Madonna seemingly hit back at claims that she shouldn't have jetted to Israel to perform in the Eurovision Song Contest 2019 .
The 60-year-old singer's appearance on the show has caused much controversy, with some critics, including Primal Scream's Bobby Gillespie, claiming that she was ignoring the "disgraceful treatment of the Palestinian people" by failing to boycott the competition.
However, Madonna responded with one of her own song lyrics, seemingly explaining why she wasn't joining other music artists in refusing to perform in the country.
Giving an impassioned speech, Madonna said: "Look at all the delegates behind us. So many countries that I have been privileged enough to visit an experience, the one thing that brings me to those countries is music.
"So let’s never underestimate the power of music to bring people together.
"To quote an amazing song, music makes the people come together, yeah."
She then encouraged the people in the stadium behind her to sing her song Music back to her.
She bellowed: "Music makes the people come together," and it was enthusiastically echoed by those around her.
"'Music makes people come together. #Madonna just burned and buried the @BDSmovement #Eurovision ," one Twitter user wrote.
Meanwhile, another echoed: "Music. Makes the people. Come together. Preach. #Eurovision #Madonna ".
Madonna's comments come after several stars, including Wolf Alice, Peter Gabriel and Roger Waters signed an open letter , made public in January, suggesting that the BBC should boycott this year's competition because it was based in Israel.
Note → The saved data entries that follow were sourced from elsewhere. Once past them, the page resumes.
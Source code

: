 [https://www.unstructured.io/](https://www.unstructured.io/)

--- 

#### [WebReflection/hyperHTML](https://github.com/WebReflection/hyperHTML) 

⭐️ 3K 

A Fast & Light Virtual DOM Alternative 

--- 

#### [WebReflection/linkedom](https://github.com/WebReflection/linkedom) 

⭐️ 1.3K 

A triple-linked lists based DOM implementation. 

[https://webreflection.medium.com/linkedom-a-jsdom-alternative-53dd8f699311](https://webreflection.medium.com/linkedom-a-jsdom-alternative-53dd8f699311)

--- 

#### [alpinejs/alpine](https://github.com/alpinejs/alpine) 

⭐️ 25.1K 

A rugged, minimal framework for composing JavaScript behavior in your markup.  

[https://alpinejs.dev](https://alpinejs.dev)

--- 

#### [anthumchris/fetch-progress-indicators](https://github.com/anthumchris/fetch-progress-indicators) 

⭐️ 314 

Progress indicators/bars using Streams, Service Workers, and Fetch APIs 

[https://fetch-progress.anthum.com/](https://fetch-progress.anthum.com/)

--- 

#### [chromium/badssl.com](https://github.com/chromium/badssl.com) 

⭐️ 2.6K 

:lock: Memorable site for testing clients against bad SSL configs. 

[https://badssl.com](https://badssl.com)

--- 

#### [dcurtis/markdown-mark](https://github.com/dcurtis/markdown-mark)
However, several others did not agree with their comments, with Sharon Osbourne, Marina Abramovic and Stephen Fry being among more than 100 who signed a counter letter, categorically rejecting the boycott.
Much like Madonna's message, their letter claimed the competition's "unifying power" would be "under attack" should it not air as planned.
The BBC told Sky News that Eurovision is "not a political event" and stated that they had no plants to halt their coverage.
"The competition has always supported the values of friendship, inclusion, tolerance and diversity and we do not believe it would be appropriate to use the BBC's participation for political reasons," it said.
"Because of this we will be taking part in this year's event. The host country is determined by the rules of the competition, not the BBC."